PROBLEM REQUIREMENTS:
Since only part of the material below is wanted, output exactly the lines from the one with "have the most" up to and including the one with "Consider enabling unicode".

RECORDS:
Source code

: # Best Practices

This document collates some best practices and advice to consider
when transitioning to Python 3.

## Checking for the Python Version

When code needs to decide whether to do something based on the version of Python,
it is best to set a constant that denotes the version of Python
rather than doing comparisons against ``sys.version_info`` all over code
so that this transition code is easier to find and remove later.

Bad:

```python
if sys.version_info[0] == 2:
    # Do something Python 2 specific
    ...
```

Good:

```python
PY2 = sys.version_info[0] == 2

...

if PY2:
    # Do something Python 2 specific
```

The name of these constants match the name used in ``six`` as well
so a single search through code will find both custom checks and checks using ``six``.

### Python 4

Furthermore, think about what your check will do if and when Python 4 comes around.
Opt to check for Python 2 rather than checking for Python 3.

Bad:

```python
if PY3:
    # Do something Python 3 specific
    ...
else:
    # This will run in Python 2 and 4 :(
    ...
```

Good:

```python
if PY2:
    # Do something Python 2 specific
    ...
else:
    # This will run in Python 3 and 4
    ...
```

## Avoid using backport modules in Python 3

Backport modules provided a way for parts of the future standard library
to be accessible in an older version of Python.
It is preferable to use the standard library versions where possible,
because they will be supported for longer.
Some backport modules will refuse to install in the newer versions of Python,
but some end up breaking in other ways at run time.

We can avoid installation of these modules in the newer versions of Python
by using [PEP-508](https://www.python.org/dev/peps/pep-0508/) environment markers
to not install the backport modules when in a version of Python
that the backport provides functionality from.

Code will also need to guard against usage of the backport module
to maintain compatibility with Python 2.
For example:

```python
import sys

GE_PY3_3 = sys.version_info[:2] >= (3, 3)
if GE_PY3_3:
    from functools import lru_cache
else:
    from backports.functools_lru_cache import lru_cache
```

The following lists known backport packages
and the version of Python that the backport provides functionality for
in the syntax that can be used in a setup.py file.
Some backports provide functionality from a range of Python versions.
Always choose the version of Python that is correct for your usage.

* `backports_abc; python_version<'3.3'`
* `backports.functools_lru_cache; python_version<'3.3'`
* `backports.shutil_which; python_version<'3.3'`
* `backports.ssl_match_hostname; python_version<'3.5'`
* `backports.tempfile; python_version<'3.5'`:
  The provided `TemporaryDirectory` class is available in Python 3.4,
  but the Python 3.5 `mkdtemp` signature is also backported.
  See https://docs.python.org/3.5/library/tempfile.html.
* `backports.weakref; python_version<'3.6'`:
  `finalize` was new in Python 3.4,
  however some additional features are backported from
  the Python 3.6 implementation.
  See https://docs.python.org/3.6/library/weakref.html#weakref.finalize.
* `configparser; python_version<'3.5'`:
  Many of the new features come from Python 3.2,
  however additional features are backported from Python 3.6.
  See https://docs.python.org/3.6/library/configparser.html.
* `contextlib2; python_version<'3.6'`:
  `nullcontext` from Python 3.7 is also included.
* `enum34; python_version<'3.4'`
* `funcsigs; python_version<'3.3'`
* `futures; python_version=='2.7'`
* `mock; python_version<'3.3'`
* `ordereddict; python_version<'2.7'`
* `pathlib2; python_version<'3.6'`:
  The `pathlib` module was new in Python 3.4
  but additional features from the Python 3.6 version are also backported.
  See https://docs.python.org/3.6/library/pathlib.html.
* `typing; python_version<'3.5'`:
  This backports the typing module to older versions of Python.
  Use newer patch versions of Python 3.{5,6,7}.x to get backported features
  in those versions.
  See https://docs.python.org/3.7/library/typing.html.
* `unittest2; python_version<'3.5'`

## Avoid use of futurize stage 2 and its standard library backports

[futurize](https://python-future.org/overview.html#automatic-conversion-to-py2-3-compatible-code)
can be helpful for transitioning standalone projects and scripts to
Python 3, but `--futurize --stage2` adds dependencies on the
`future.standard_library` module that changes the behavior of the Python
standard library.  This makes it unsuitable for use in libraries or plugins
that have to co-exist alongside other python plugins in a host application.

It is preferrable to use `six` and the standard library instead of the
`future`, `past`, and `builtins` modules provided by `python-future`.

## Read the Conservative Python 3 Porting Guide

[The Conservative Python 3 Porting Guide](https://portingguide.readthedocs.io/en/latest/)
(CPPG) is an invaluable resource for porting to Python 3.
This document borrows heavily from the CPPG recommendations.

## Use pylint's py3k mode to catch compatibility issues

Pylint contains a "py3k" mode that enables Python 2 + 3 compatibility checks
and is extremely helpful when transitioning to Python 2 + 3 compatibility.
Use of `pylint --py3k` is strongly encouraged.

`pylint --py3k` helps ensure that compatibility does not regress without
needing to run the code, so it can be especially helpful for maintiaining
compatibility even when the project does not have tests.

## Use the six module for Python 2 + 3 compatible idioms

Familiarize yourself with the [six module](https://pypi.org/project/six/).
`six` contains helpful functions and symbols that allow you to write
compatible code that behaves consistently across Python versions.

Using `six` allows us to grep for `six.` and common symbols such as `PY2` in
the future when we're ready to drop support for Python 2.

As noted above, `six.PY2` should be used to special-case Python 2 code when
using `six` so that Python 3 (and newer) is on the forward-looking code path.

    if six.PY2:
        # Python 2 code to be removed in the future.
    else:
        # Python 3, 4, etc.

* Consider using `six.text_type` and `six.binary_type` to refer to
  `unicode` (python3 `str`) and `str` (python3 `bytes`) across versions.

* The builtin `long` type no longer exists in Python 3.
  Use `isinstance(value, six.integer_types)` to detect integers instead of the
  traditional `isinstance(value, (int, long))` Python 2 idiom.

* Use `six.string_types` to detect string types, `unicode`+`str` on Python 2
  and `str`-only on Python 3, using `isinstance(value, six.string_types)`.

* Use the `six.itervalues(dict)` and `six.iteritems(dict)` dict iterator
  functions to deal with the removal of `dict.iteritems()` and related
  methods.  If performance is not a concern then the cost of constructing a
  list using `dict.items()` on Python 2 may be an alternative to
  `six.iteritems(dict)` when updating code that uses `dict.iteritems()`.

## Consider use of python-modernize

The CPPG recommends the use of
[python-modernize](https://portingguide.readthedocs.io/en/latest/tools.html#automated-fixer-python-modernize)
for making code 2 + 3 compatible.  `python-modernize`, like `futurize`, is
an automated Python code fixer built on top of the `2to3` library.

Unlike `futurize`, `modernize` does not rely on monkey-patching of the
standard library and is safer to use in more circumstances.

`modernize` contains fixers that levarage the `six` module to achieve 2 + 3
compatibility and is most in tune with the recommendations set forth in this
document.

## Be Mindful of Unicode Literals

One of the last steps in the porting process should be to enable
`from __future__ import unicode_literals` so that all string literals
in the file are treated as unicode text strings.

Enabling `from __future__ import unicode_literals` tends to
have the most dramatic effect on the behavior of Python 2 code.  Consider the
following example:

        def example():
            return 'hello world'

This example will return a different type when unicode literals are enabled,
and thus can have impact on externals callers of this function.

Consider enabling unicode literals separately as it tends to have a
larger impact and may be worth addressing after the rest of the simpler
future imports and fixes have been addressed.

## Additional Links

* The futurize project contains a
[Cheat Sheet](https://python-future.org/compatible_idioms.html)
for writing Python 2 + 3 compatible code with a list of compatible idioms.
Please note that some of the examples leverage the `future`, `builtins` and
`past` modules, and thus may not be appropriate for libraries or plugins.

PROBLEM SOLUTION:
have the most dramatic effect on the behavior of Python 2 code.  Consider the
following example:

        def example():
            return 'hello world'

This example will return a different type when unicode literals are enabled,
and thus can have impact on externals callers of this function.

Consider enabling unicode literals separately as it tends to have a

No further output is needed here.